We have examined copies of the Securities Purchase Agreement, dated as of July 24, 2020, by and among the Company and the signatories thereto (the “Purchase Agreement”), the form of Common Warrant, the form of Prefunded Warrant, the Registration Statement and the prospectus that forms a part thereof related to the resale of the Shares and Warrant Shares. We have also examined instruments, documents and records which we deemed relevant and necessary for the basis of our opinion hereinafter expressed.
In such examination, we have assumed (i) the authenticity of original documents and the genuineness of all signatures, (ii) the conformity to the originals of all documents submitted to us as copies, and (iii) the truth, accuracy, and completeness of the information, representations and warranties contained in the records, documents, instruments and certificates we have reviewed.

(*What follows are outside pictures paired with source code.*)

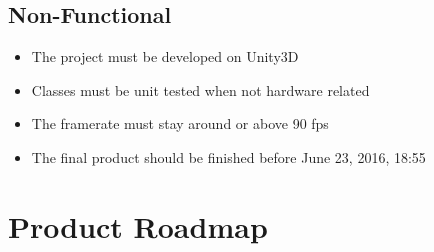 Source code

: \documentclass[11pt,a4paper]{report}
\begin{document}
\section{Non-Functional}
\begin{itemize}
\item The project must be developed on Unity3D
\item Classes must be unit tested when not hardware related
\item The framerate must stay around or above 90 fps
\item The final product should be finished before June 23, 2016, 18:55
\end{itemize}

\chapter{Product Roadmap}
\end{document}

Based on and subject to the foregoing, we are of the opinion that:
1. The Shares are validly issued, fully paid and nonassessable.
2. The Warrant Shares issuable upon exercise of the Warrants have been duly authorized by the Company and, when issued and delivered by the Company upon exercise thereof in accordance with the terms of the Warrants, will be validly issued, fully paid and nonassessable.
We express no opinion as to the laws of any other jurisdiction other than the federal laws of the United States of America and the General Corporation Law of the State of Delaware.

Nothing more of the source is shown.